▸ Work task: Only the lines below, from the one with "- [使用 WebSockets" through the one with "- [CMake 基本使用方法--写CMakeList.txt", are to be written out, exactly.

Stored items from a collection
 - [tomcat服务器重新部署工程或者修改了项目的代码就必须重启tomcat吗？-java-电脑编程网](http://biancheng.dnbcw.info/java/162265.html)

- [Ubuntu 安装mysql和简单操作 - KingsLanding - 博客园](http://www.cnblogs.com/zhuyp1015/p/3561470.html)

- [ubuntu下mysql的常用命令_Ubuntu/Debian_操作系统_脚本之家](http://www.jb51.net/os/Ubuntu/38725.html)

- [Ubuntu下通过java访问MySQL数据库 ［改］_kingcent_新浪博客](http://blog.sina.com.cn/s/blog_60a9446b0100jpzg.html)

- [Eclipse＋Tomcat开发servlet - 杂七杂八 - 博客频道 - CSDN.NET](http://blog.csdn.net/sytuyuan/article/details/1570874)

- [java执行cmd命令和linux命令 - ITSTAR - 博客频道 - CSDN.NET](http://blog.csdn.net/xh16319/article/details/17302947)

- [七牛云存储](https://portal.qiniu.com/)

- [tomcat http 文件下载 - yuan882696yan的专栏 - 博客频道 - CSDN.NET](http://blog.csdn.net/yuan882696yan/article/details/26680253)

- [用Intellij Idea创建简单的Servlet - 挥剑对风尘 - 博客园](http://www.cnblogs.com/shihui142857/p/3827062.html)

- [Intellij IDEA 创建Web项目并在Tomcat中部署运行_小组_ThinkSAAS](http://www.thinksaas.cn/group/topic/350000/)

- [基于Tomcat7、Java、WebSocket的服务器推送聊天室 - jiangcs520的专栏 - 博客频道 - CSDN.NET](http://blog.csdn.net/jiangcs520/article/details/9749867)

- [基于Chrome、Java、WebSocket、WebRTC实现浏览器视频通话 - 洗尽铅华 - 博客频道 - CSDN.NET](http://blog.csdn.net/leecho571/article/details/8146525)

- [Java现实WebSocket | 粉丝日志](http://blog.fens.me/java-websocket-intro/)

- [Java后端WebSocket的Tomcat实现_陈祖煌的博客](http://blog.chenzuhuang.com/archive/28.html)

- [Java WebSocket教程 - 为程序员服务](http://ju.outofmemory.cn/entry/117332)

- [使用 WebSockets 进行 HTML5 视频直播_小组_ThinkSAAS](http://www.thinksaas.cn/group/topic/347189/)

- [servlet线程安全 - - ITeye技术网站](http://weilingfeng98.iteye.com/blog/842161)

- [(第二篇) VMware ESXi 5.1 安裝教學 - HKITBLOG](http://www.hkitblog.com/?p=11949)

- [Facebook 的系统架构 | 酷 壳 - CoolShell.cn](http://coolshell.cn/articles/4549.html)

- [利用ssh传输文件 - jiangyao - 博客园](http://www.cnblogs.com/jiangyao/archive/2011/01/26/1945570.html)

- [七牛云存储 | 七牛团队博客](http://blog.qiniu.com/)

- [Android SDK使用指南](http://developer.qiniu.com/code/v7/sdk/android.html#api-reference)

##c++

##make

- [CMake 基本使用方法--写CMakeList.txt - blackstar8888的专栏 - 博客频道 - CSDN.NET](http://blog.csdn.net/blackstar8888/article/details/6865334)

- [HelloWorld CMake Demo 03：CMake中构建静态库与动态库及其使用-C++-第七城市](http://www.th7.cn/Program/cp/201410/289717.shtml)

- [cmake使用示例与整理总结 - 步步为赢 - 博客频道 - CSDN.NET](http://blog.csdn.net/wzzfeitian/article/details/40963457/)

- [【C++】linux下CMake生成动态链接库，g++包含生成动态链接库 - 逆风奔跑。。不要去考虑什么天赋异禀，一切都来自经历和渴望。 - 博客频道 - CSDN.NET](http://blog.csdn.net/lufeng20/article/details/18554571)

▸ Result below:
- [使用 WebSockets 进行 HTML5 视频直播_小组_ThinkSAAS](http://www.thinksaas.cn/group/topic/347189/)

- [servlet线程安全 - - ITeye技术网站](http://weilingfeng98.iteye.com/blog/842161)

- [(第二篇) VMware ESXi 5.1 安裝教學 - HKITBLOG](http://www.hkitblog.com/?p=11949)

- [Facebook 的系统架构 | 酷 壳 - CoolShell.cn](http://coolshell.cn/articles/4549.html)

- [利用ssh传输文件 - jiangyao - 博客园](http://www.cnblogs.com/jiangyao/archive/2011/01/26/1945570.html)

- [七牛云存储 | 七牛团队博客](http://blog.qiniu.com/)

- [Android SDK使用指南](http://developer.qiniu.com/code/v7/sdk/android.html#api-reference)

##c++

##make

- [CMake 基本使用方法--写CMakeList.txt - blackstar8888的专栏 - 博客频道 - CSDN.NET](http://blog.csdn.net/blackstar8888/article/details/6865334)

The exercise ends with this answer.